Measuring Rewriting Quality

Don’t assume rewriting helps — measure it:

def evaluate_rewriting(
test_queries: list[dict], # [{"original": ..., "expected_doc_id": ...}, ...]
retriever,
rewriter,
) -> dict:
original_recalls = []
rewritten_recalls = []
for item in test_queries:
# Recall with original query
orig_results = retriever.invoke(item["original"])
orig_recall = item["expected_doc_id"] in [r.id for r in orig_results]
# Recall with rewritten query
rewritten = rewriter(item["original"])
rewrite_results = retriever.invoke(rewritten)
rewrite_recall = item["expected_doc_id"] in [r.id for r in rewrite_results]
original_recalls.append(orig_recall)
rewritten_recalls.append(rewrite_recall)
return {
"original_recall": sum(original_recalls) / len(original_recalls),
"rewritten_recall": sum(rewritten_recalls) / len(rewritten_recalls),
"improvement": sum(rewritten_recalls) / len(rewritten_recalls)
- sum(original_recalls) / len(original_recalls),
}

2025 Trend: Online Query Rewriting with Feedback

Emerging systems track which retrieved documents the user engaged with (clicked on, referenced in follow-up questions) and use that signal to fine-tune the rewriting model.

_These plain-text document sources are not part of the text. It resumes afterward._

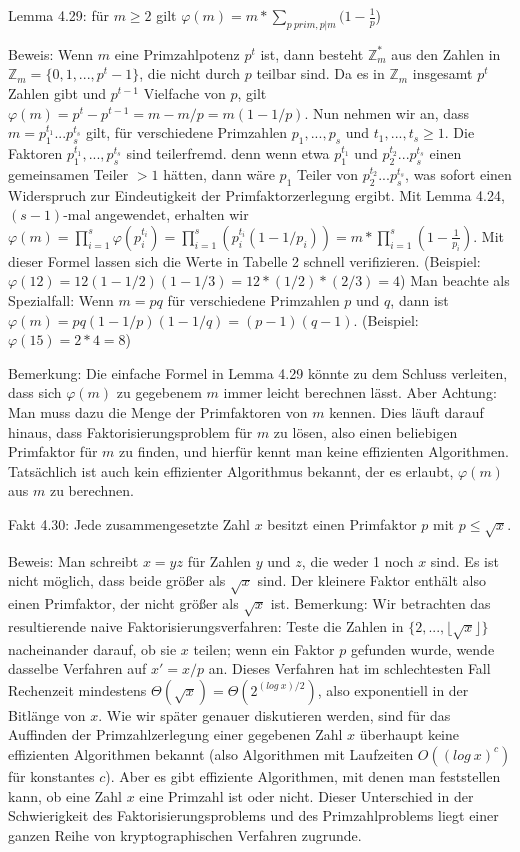 \documentclass[a4paper]{article}
\begin{document}
\begin{multicols}{3}
    Lemma 4.29: für $m\geq 2$ gilt $\varphi(m)=m*\sum_{p\ prim, p|m} (1-\frac{1}{p}$)

        Beweis: Wenn $m$ eine Primzahlpotenz $p^t$ ist, dann besteht $\mathbb{Z}^*_m$ aus den Zahlen in $\mathbb{Z}_m=\{0,1,...,p^t-1\}$, die nicht durch $p$ teilbar sind. Da es in $\mathbb{Z}_m$ insgesamt $p^t$ Zahlen gibt und $p^{t-1}$ Vielfache von $p$, gilt $\varphi(m)=p^t-p^{t-1} =m-m/p=m(1-1/p)$. Nun nehmen wir an, dass $m=p^{t_1}_1 ...p^{t_s}_s$ gilt, für verschiedene Primzahlen $p_1,...,p_s$ und $t_1,...,t_s\geq 1$. Die Faktoren $p^{t_1}_1,...,p^{t_s}_s$ sind teilerfremd. denn wenn etwa $p^{t_1}_1$ und $p^{t_2}_2...p^{t_s}_s$ einen gemeinsamen Teiler $>1$ hätten, dann wäre $p_1$ Teiler von $p^{t_2}_2...p^{t_s}_s$, was sofort einen Widerspruch zur Eindeutigkeit der Primfaktorzerlegung ergibt. Mit Lemma 4.24, $(s-1)$-mal angewendet, erhalten wir $\varphi(m) =\prod^s_{i=1} \varphi(p^{t_i}_i) = \prod^s_{i=1} (p^{t_i}_i (1-1/p_i)) =m* \prod^s_{i=1} (1-\frac{1}{p_i})$.
        Mit dieser Formel lassen sich die Werte in Tabelle 2 schnell verifizieren. (Beispiel: $\varphi(12) = 12(1-1/2)(1-1/3) = 12*(1/2)*(2/3) = 4$) Man beachte als Spezialfall: Wenn $m=pq$ für verschiedene Primzahlen $p$ und $q$, dann ist $\varphi(m)=pq(1-1/p)(1-1/q) =(p-1)(q-1)$. (Beispiel: $\varphi(15) =2*4=8$)

        Bemerkung: Die einfache Formel in Lemma 4.29 könnte zu dem Schluss verleiten, dass sich $\varphi(m)$ zu gegebenem $m$ immer leicht berechnen lässt. Aber Achtung: Man muss dazu die Menge der Primfaktoren von $m$ kennen. Dies läuft darauf hinaus, dass Faktorisierungsproblem für $m$ zu lösen, also einen beliebigen Primfaktor für $m$ zu finden, und hierfür kennt man keine effizienten Algorithmen. Tatsächlich ist auch
        kein effizienter Algorithmus bekannt, der es erlaubt, $\varphi(m)$ aus $m$ zu berechnen.

        Fakt 4.30: Jede zusammengesetzte Zahl $x$ besitzt einen Primfaktor $p$ mit $p\leq\sqrt{x}$.

        Beweis: Man schreibt $x=yz$ für Zahlen $y$ und $z$, die weder 1 noch $x$ sind. Es ist nicht möglich, dass beide größer als $\sqrt{x}$ sind. Der kleinere Faktor enthält also einen Primfaktor, der nicht größer als $\sqrt{x}$ ist.
        Bemerkung: Wir betrachten das resultierende naive Faktorisierungsverfahren: Teste die Zahlen in $\{2,...,\lfloor\sqrt{x}\rfloor\}$ nacheinander darauf, ob sie $x$ teilen; wenn ein Faktor $p$ gefunden wurde, wende dasselbe Verfahren auf $x'=x/p$ an. Dieses Verfahren hat im schlechtesten Fall Rechenzeit mindestens $\Theta (\sqrt{x}) = \Theta (2^{(log\ x)/ 2})$, also exponentiell in der Bitlänge von $x$. Wie wir später genauer diskutieren werden, sind für das Auffinden der Primzahlzerlegung einer gegebenen Zahl $x$ überhaupt keine effizienten Algorithmen bekannt (also Algorithmen mit Laufzeiten $O((log\ x)^c)$ für konstantes $c$). Aber es gibt effiziente Algorithmen, mit denen man feststellen kann, ob eine Zahl $x$ eine Primzahl ist oder nicht. Dieser Unterschied in der Schwierigkeit des Faktorisierungsproblems und des Primzahlproblems liegt einer ganzen Reihe von kryptographischen Verfahren zugrunde.


\end{multicols}
\end{document}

Queries that led to “good” retrievals reinforce those rewriting patterns; queries that led to irrelevant results penalize them. This creates a self-improving rewriting loop over time.

Query rewriting is often the cheapest high-value improvement you can add to an existing RAG pipeline. A single LLM call to clean up the query can improve retrieval recall by 15–30% on conversational use cases where context dependency is common.